关键词 > DATA1001/ENVX1002
DATA1001/ENVX1002 Foundations of Data Science/Introduction to Statistical Methods Semester 1 Main, 2018
发布时间:2023-05-15
Hello, dear friend, you can consult us at any time if you have any questions, add WeChat: daixieit
Semester 1 Main, 2018
DATA1001/ENVX1002
Foundations of Data Science/Introduction to Statistical Methods
1. In late 2012, Transport for NSW introduced the Opal Card, which is a credit-card sized smartcard for paying for public transport in Sydney and nearby areas. A passenger taps “on”when they begin their journey, and taps“o↵”when they reach their destination.
Data was collected over a week in July 2016 for the following 6 variables:
• mode of public transport - bus, train, light rail and ferry.
• date - in yyyymmdd format, eg 20160730 is 30/07/2016.
• tap type - “on”and“o↵”.
• time - in 24hr time collected in 15 minute intervals.
• location - denoted by postcode and names of train stations, ferry wharves and light rail stops.

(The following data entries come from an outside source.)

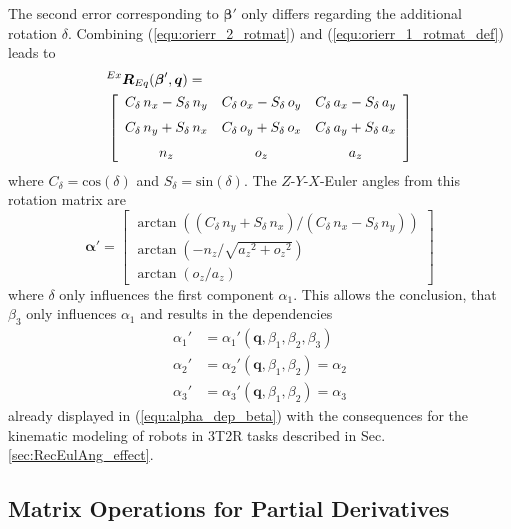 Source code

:\documentclass[twocolumn,10pt]{IFTOMM}
\newcommand{\bm}[1]{\boldsymbol{#1}}
\newcommand{\rotmat}[2]{{{ }^{#1}\boldsymbol{R}}_{#2}}
\begin{document}
The second error corresponding to $\bm{\beta}'$ only differs regarding the additional rotation $\delta$. Combining (\ref{equ:orierr_2_rotmat}) and (\ref{equ:orierr_1_rotmat_def}) leads to
%
\begin{align}
&\rotmat{Ex}{Eq}(\bm{\beta}',\bm{q})
= \\
&\left[ \begin {array}{ccc} { C_{\delta}}\,{n_x}-{ S_{\delta}}\,{ n_y}&{ C_{\delta}}\,{o_x}-{ S_{\delta}}\,{o_y}&{ C_{\delta}}\,{ a_x}-{ S_{\delta}}\,{a_y}\\ \noalign{\medskip}{ C_{\delta}}\,{n_y}+ { S_{\delta}}\,{n_x}&{ C_{\delta}}\,{o_y}+{ S_{\delta}}\,{o_x}&{  C_{\delta}}\,{a_y}+{ S_{\delta}}\,{a_x}\\ \noalign{\medskip}{ n_z}&{o_z}&{a_z}\end {array} \right] \nonumber
\end{align}
%
where $C_{\delta}=\mathrm{cos}(\delta)$ and $S_{\delta}=\mathrm{sin}(\delta)$.
The $Z$-$Y$-$X$-Euler angles from this rotation matrix are
%
\begin{equation}
\bm{\alpha}' =
\begin{bmatrix}
\arctan \left( ({  C_{\delta}}\,{n_y}+{ S_{\delta}}\,{n_x}) / ({ C_{\delta}}\,{n_x}-{  S_{\delta}}\,{n_y}) \right) \\
\arctan \left( -{n_z} / \sqrt {{{a_z}}^{2}+{{ o_z}}^{2}} \right) \\
\arctan \left( {o_z} / {a_z} \right)
\end{bmatrix}
\end{equation}
%
where $\delta$  only influences the first component $\alpha_1$.
This allows the conclusion, that $\beta_3$ only influences $\alpha_1$ and results in the dependencies
%
\begin{align}
\alpha_1'&=\alpha_1'(\bm{q},\beta_1,\beta_2,\beta_3)\\
\alpha_2'&=\alpha_2'(\bm{q},\beta_1,\beta_2) =\alpha_2\\
\alpha_3'&=\alpha_3'(\bm{q},\beta_1,\beta_2) =\alpha_3
\end{align}
%
already displayed in (\ref{equ:alpha_dep_beta}) with the consequences for the kinematic modeling of robots in 3T2R tasks described in Sec.\,\ref{sec:RecEulAng_effect}.

\subsection{Matrix Operations for Partial Derivatives}
\label{sec:appendix_gradient_matrix}
\end{document}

• count - the number of taps“on”or“o↵”.
opal = read .csv("data/opal .csv")
dim(opal)
## [1] 215630 6
head(opal,4)
## mode date tap time loc count
## 1 bus 20160730 on 02:30 2000 415
## 2 bus 20160730 on 02:30 2135 18
## 3 bus 20160730 on 02:30 -1 24
## 4 bus 20160730 on 02:30 2010 31
(a) (i) Is this data a population or sample? Explain.
(ii) |
Did the data collection come from a controlled experiment or an observational study? What di↵erence does that make to any conclusions drawn? |
(iii) Who owns this data? Suggest one possible ethical issue.
(b) (i) |
How many observations/records are there? |
||
(ii) |
What type of variable is mode ? |
||
(iii) |
Why might the location of the 3rd subject be recorded as -1 ? |
||
(iv) |
What would a value of“0”represent in the |
|
column? |
(c) Here we focus on the counts for the tap-ons over the week. Would the mean or
median be a better summary of centre? Explain.
## Min . 1st Qu . Median Mean 3rd Qu . Max .
## 18 .0 29 .0 50 .0 109 .4 104 .0 14396 .0
(d) Here we focus on the tap-ons in Redfern over the week. Make 3 comments, in
context.
Tap−ons in Redfern
lightrail
2.(a) Suppose the number of people caught not having an Opal card at Redfern station
each weekday can be modelled by a Normal curve with mean = 10 and SD = 3.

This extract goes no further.